Start of DATA TO USE

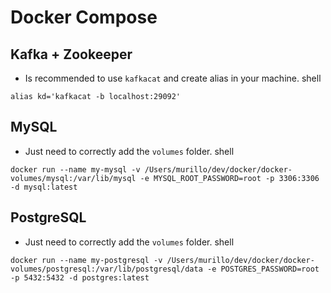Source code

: # Docker Compose

## Kafka + Zookeeper
- Is recommended to use `kafkacat` and create alias in your machine.
shell
```
alias kd='kafkacat -b localhost:29092'
```

## MySQL
- Just need to correctly add the `volumes` folder.
shell
```
docker run --name my-mysql -v /Users/murillo/dev/docker/docker-volumes/mysql:/var/lib/mysql -e MYSQL_ROOT_PASSWORD=root -p 3306:3306 -d mysql:latest
```

## PostgreSQL
- Just need to correctly add the `volumes` folder.
shell
```
docker run --name my-postgresql -v /Users/murillo/dev/docker/docker-volumes/postgresql:/var/lib/postgresql/data -e POSTGRES_PASSWORD=root -p 5432:5432 -d postgres:latest
```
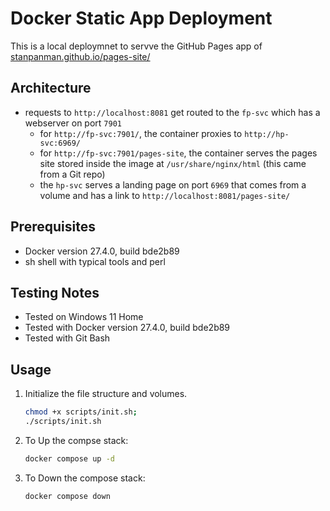 # Docker Static App Deployment
This is a local deploymnet to servve the GitHub Pages app of [stanpanman.github.io/pages-site/](https://stanpanman.github.io/pages-site/)

## Architecture
- requests to `http://localhost:8081` get routed to the `fp-svc` which has a webserver on port `7901`
    - for `http://fp-svc:7901/`, the container proxies to `http://hp-svc:6969/`
    - for `http://fp-svc:7901/pages-site`, the container serves the pages site stored inside the image at `/usr/share/nginx/html` (this came from a Git repo)
    - the `hp-svc` serves a landing page on port `6969` that comes from a volume and has a link to `http://localhost:8081/pages-site/`



## Prerequisites
- Docker version 27.4.0, build bde2b89
- sh shell with typical tools and perl
## Testing Notes
- Tested on Windows 11 Home
- Tested with Docker version 27.4.0, build bde2b89
- Tested with Git Bash

## Usage
1. Initialize the file structure and volumes.
    ```bash
    chmod +x scripts/init.sh;
    ./scripts/init.sh
    ```
2. To Up the compse stack:
    ```bash
    docker compose up -d
    ```
3. To Down the compose stack:
    ```bash
    docker compose down
    ```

End of DATA TO USE

- _PROBLEM TO SOLVE_:
When pictures appear in the records above, leave them out and reproduce exactly each line from the first through the line containing "# Docker Static App Deployment", both included.

- _RESULT OF THE EXERCISE_:
Source code

: # Docker Compose

## Kafka + Zookeeper
- Is recommended to use `kafkacat` and create alias in your machine.
shell
```
alias kd='kafkacat -b localhost:29092'
```

## MySQL
- Just need to correctly add the `volumes` folder.
shell
```
docker run --name my-mysql -v /Users/murillo/dev/docker/docker-volumes/mysql:/var/lib/mysql -e MYSQL_ROOT_PASSWORD=root -p 3306:3306 -d mysql:latest
```

## PostgreSQL
- Just need to correctly add the `volumes` folder.
shell
```
docker run --name my-postgresql -v /Users/murillo/dev/docker/docker-volumes/postgresql:/var/lib/postgresql/data -e POSTGRES_PASSWORD=root -p 5432:5432 -d postgres:latest
```
 # Docker Static App Deployment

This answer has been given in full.